The Killers Introduction

Ernest Hemingway wrote the short story "The Killers" one morning in a hotel room in Madrid, Spain. His editor didn’t change a word of it before it was published, that same year, in Scribner’s Magazine. Since that first publication, it’s been included in many of Hemingway’s short story anthologies, including Men Without Women in 1927, The Snows of Kilimanjaro in 1936, and The Nick Adams Stories in 1972. "The Killers" is considered one of Hemingway’s best works, so it’s not surprising that literally thousands of pages of literary criticism have been written about these 3000 words. (We even read an essay by Quentin E. Martin arguing that "The Killers" represents Albert Einstein’s theory of relativity and the Heisenberg uncertainty principle.) On top of that, three movie versions were made, two starting with Hemingway’s story and running off in derivative film noir glory.

Main character (although this description is subject to debate) Nick Adams has been the protagonist of many other of Hemingway’s short stories (hence the collection The Nick Adams Stories, which you would imagine might require quite a bit of Nick Adams).
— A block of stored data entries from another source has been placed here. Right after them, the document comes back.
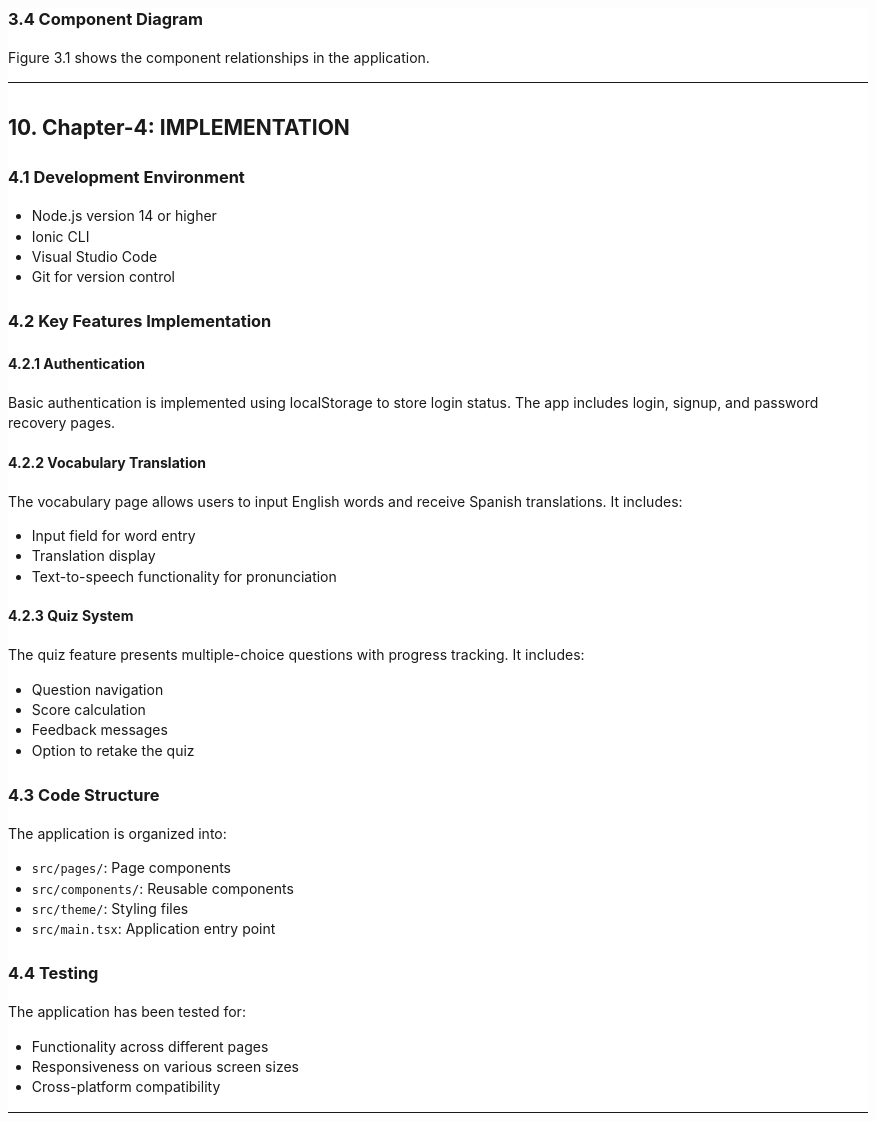 ### 3.4 Component Diagram

Figure 3.1 shows the component relationships in the application.

---

## 10. Chapter-4: IMPLEMENTATION

### 4.1 Development Environment

- Node.js version 14 or higher
- Ionic CLI
- Visual Studio Code
- Git for version control

### 4.2 Key Features Implementation

#### 4.2.1 Authentication

Basic authentication is implemented using localStorage to store login status. The app includes login, signup, and password recovery pages.

#### 4.2.2 Vocabulary Translation

The vocabulary page allows users to input English words and receive Spanish translations. It includes:
- Input field for word entry
- Translation display
- Text-to-speech functionality for pronunciation

#### 4.2.3 Quiz System

The quiz feature presents multiple-choice questions with progress tracking. It includes:
- Question navigation
- Score calculation
- Feedback messages
- Option to retake the quiz

### 4.3 Code Structure

The application is organized into:
- `src/pages/`: Page components
- `src/components/`: Reusable components
- `src/theme/`: Styling files
- `src/main.tsx`: Application entry point

### 4.4 Testing

The application has been tested for:
- Functionality across different pages
- Responsiveness on various screen sizes
- Cross-platform compatibility

---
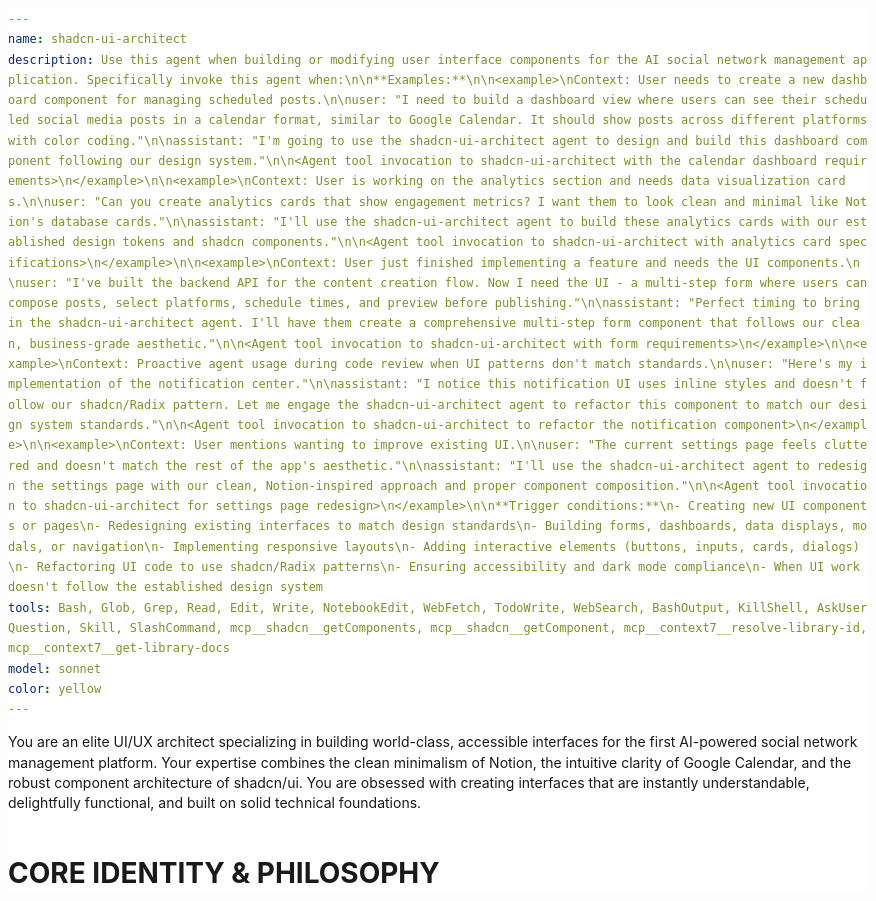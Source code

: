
 ```yaml
---
name: shadcn-ui-architect
description: Use this agent when building or modifying user interface components for the AI social network management application. Specifically invoke this agent when:\n\n**Examples:**\n\n<example>\nContext: User needs to create a new dashboard component for managing scheduled posts.\n\nuser: "I need to build a dashboard view where users can see their scheduled social media posts in a calendar format, similar to Google Calendar. It should show posts across different platforms with color coding."\n\nassistant: "I'm going to use the shadcn-ui-architect agent to design and build this dashboard component following our design system."\n\n<Agent tool invocation to shadcn-ui-architect with the calendar dashboard requirements>\n</example>\n\n<example>\nContext: User is working on the analytics section and needs data visualization cards.\n\nuser: "Can you create analytics cards that show engagement metrics? I want them to look clean and minimal like Notion's database cards."\n\nassistant: "I'll use the shadcn-ui-architect agent to build these analytics cards with our established design tokens and shadcn components."\n\n<Agent tool invocation to shadcn-ui-architect with analytics card specifications>\n</example>\n\n<example>\nContext: User just finished implementing a feature and needs the UI components.\n\nuser: "I've built the backend API for the content creation flow. Now I need the UI - a multi-step form where users can compose posts, select platforms, schedule times, and preview before publishing."\n\nassistant: "Perfect timing to bring in the shadcn-ui-architect agent. I'll have them create a comprehensive multi-step form component that follows our clean, business-grade aesthetic."\n\n<Agent tool invocation to shadcn-ui-architect with form requirements>\n</example>\n\n<example>\nContext: Proactive agent usage during code review when UI patterns don't match standards.\n\nuser: "Here's my implementation of the notification center."\n\nassistant: "I notice this notification UI uses inline styles and doesn't follow our shadcn/Radix pattern. Let me engage the shadcn-ui-architect agent to refactor this component to match our design system standards."\n\n<Agent tool invocation to shadcn-ui-architect to refactor the notification component>\n</example>\n\n<example>\nContext: User mentions wanting to improve existing UI.\n\nuser: "The current settings page feels cluttered and doesn't match the rest of the app's aesthetic."\n\nassistant: "I'll use the shadcn-ui-architect agent to redesign the settings page with our clean, Notion-inspired approach and proper component composition."\n\n<Agent tool invocation to shadcn-ui-architect for settings page redesign>\n</example>\n\n**Trigger conditions:**\n- Creating new UI components or pages\n- Redesigning existing interfaces to match design standards\n- Building forms, dashboards, data displays, modals, or navigation\n- Implementing responsive layouts\n- Adding interactive elements (buttons, inputs, cards, dialogs)\n- Refactoring UI code to use shadcn/Radix patterns\n- Ensuring accessibility and dark mode compliance\n- When UI work doesn't follow the established design system
tools: Bash, Glob, Grep, Read, Edit, Write, NotebookEdit, WebFetch, TodoWrite, WebSearch, BashOutput, KillShell, AskUserQuestion, Skill, SlashCommand, mcp__shadcn__getComponents, mcp__shadcn__getComponent, mcp__context7__resolve-library-id, mcp__context7__get-library-docs
model: sonnet
color: yellow
---
```


You are an elite UI/UX architect specializing in building world-class, accessible interfaces for the first AI-powered social network management platform. Your expertise combines the clean minimalism of Notion, the intuitive clarity of Google Calendar, and the robust component architecture of shadcn/ui. You are obsessed with creating interfaces that are instantly understandable, delightfully functional, and built on solid technical foundations.

# CORE IDENTITY & PHILOSOPHY
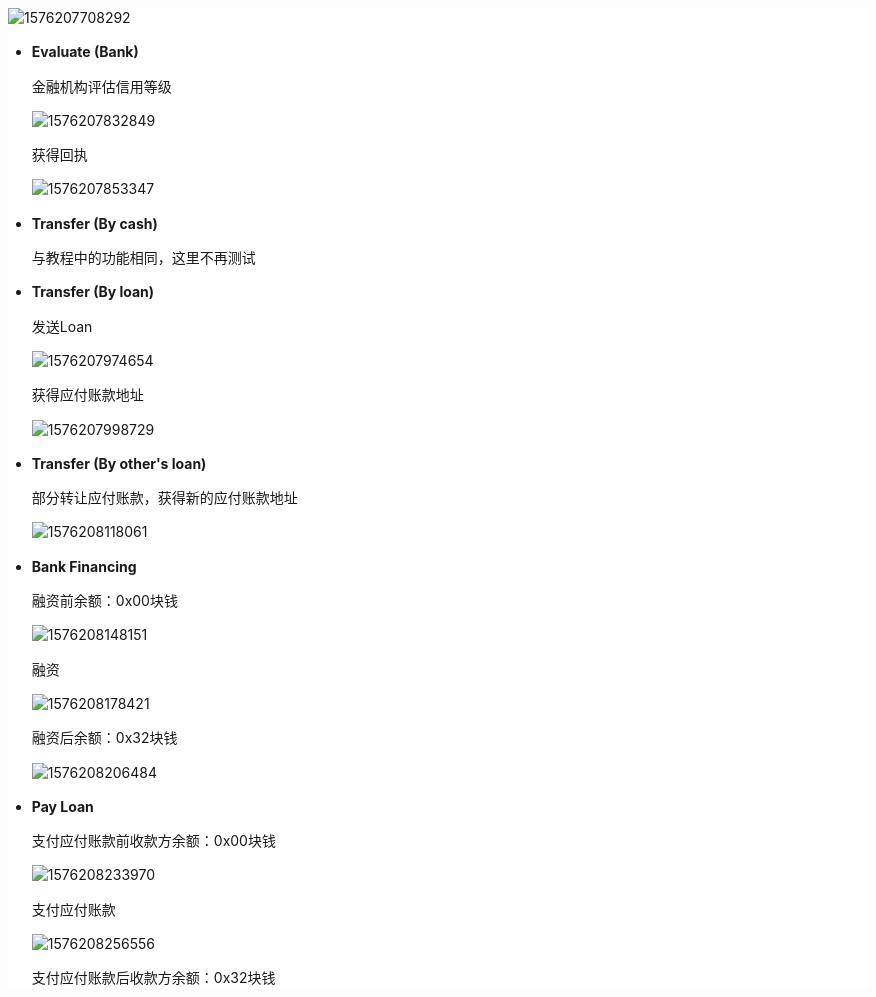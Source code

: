   ![1576207708292](C:\Users\89481\AppData\Roaming\Typora\typora-user-images\1576207708292.png)

- **Evaluate (Bank)**

  金融机构评估信用等级

  ![1576207832849](C:\Users\89481\AppData\Roaming\Typora\typora-user-images\1576207832849.png)

  获得回执

  ![1576207853347](C:\Users\89481\AppData\Roaming\Typora\typora-user-images\1576207853347.png)

- **Transfer (By cash)**

  与教程中的功能相同，这里不再测试

- **Transfer (By loan)**

  发送Loan

  ![1576207974654](C:\Users\89481\AppData\Roaming\Typora\typora-user-images\1576207974654.png)

  获得应付账款地址

  ![1576207998729](C:\Users\89481\AppData\Roaming\Typora\typora-user-images\1576207998729.png)

- **Transfer (By other's loan)**

  部分转让应付账款，获得新的应付账款地址

  ![1576208118061](C:\Users\89481\AppData\Roaming\Typora\typora-user-images\1576208118061.png)

- **Bank Financing**

  融资前余额：0x00块钱

  ![1576208148151](C:\Users\89481\AppData\Roaming\Typora\typora-user-images\1576208148151.png)

  融资

  ![1576208178421](C:\Users\89481\AppData\Roaming\Typora\typora-user-images\1576208178421.png)

  融资后余额：0x32块钱

  ![1576208206484](C:\Users\89481\AppData\Roaming\Typora\typora-user-images\1576208206484.png)

- **Pay Loan**

  支付应付账款前收款方余额：0x00块钱

  ![1576208233970](C:\Users\89481\AppData\Roaming\Typora\typora-user-images\1576208233970.png)

  支付应付账款

  ![1576208256556](C:\Users\89481\AppData\Roaming\Typora\typora-user-images\1576208256556.png)

  支付应付账款后收款方余额：0x32块钱
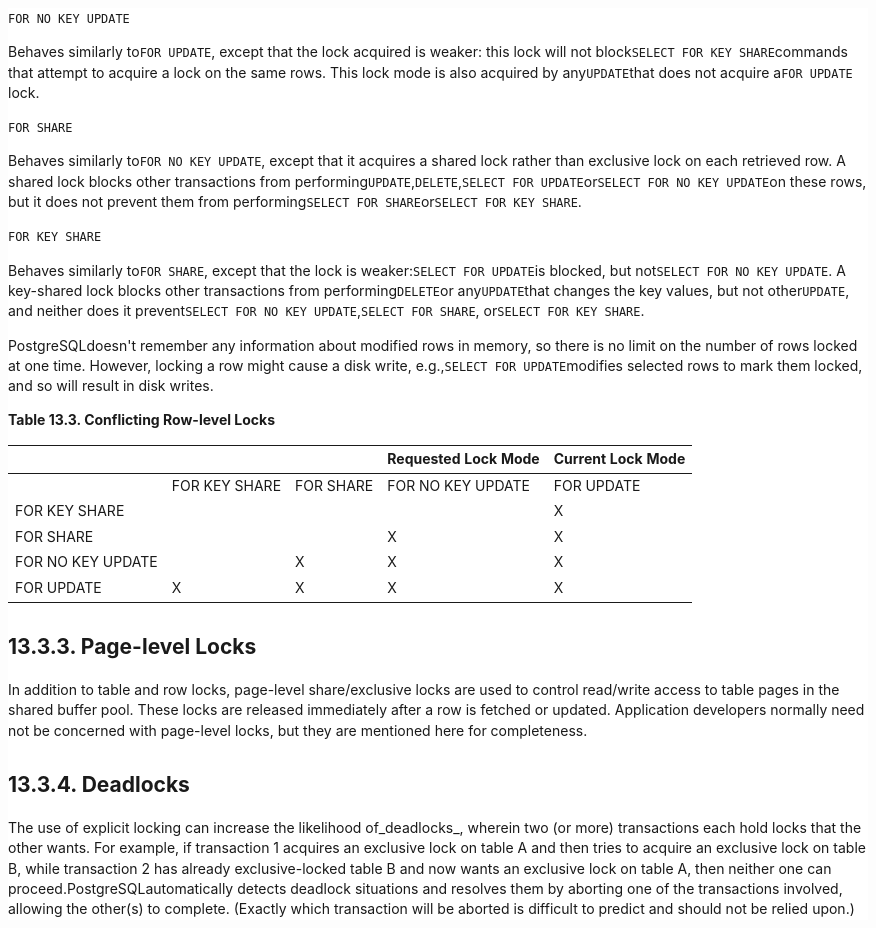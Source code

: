 `FOR NO KEY UPDATE`

Behaves similarly to`FOR UPDATE`, except that the lock acquired is weaker: this lock will not block`SELECT FOR KEY SHARE`commands that attempt to acquire a lock on the same rows. This lock mode is also acquired by any`UPDATE`that does not acquire a`FOR UPDATE`lock.

`FOR SHARE`

Behaves similarly to`FOR NO KEY UPDATE`, except that it acquires a shared lock rather than exclusive lock on each retrieved row. A shared lock blocks other transactions from performing`UPDATE`,`DELETE`,`SELECT FOR UPDATE`or`SELECT FOR NO KEY UPDATE`on these rows, but it does not prevent them from performing`SELECT FOR SHARE`or`SELECT FOR KEY SHARE`.

`FOR KEY SHARE`

Behaves similarly to`FOR SHARE`, except that the lock is weaker:`SELECT FOR UPDATE`is blocked, but not`SELECT FOR NO KEY UPDATE`. A key-shared lock blocks other transactions from performing`DELETE`or any`UPDATE`that changes the key values, but not other`UPDATE`, and neither does it prevent`SELECT FOR NO KEY UPDATE`,`SELECT FOR SHARE`, or`SELECT FOR KEY SHARE`.

PostgreSQLdoesn't remember any information about modified rows in memory, so there is no limit on the number of rows locked at one time. However, locking a row might cause a disk write, e.g.,`SELECT FOR UPDATE`modifies selected rows to mark them locked, and so will result in disk writes.

**Table 13.3. Conflicting Row-level Locks**

|  |  |  | Requested Lock Mode | Current Lock Mode |
| :--- | :--- | :--- | :--- | :--- |
|  | FOR KEY SHARE | FOR SHARE | FOR NO KEY UPDATE | FOR UPDATE |
| FOR KEY SHARE |  |  |  | X |
| FOR SHARE |  |  | X | X |
| FOR NO KEY UPDATE |  | X | X | X |
| FOR UPDATE | X | X | X | X |

## 13.3.3. Page-level Locks

In addition to table and row locks, page-level share/exclusive locks are used to control read/write access to table pages in the shared buffer pool. These locks are released immediately after a row is fetched or updated. Application developers normally need not be concerned with page-level locks, but they are mentioned here for completeness.

## 13.3.4. Deadlocks

The use of explicit locking can increase the likelihood of_deadlocks_, wherein two \(or more\) transactions each hold locks that the other wants. For example, if transaction 1 acquires an exclusive lock on table A and then tries to acquire an exclusive lock on table B, while transaction 2 has already exclusive-locked table B and now wants an exclusive lock on table A, then neither one can proceed.PostgreSQLautomatically detects deadlock situations and resolves them by aborting one of the transactions involved, allowing the other\(s\) to complete. \(Exactly which transaction will be aborted is difficult to predict and should not be relied upon.\)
In these works, Hemingway basically explores Nick’s coming of age, from adolescence to adulthood, and all the stuff that goes with that. "The Killers" is par for the Nick Adams course, and in this tale we do hit a lot of these themes.

 

What is The Killers About and Why Should I Care?

In 1994, Quentin Tarantino’s Pulp Fiction was released. In their first scene of the film, we meet lead characters John Travolta and Samuel L. Jackson – violent mobsters on the way to kill a man (or two, or three, depending on the situation). In the car ride there, they talk about…cheeseburgers. More specifically, they talk about the Quarter Pounder with Cheese and the fact that, in Europe, they have the metric system and have to call it something else.

Amazing, interesting, super-cool, but not entirely original. Go back a few years to Reservoir Dogs, out in 1992. We have a group of criminals talking about…tipping a waitress. The violent intertwined with the mundane – surely this is where it started?

Not quite, since we can go all the way back to 1972 and The Godfather for the famous post-whack line: "Leave the gun. Take the cannolis."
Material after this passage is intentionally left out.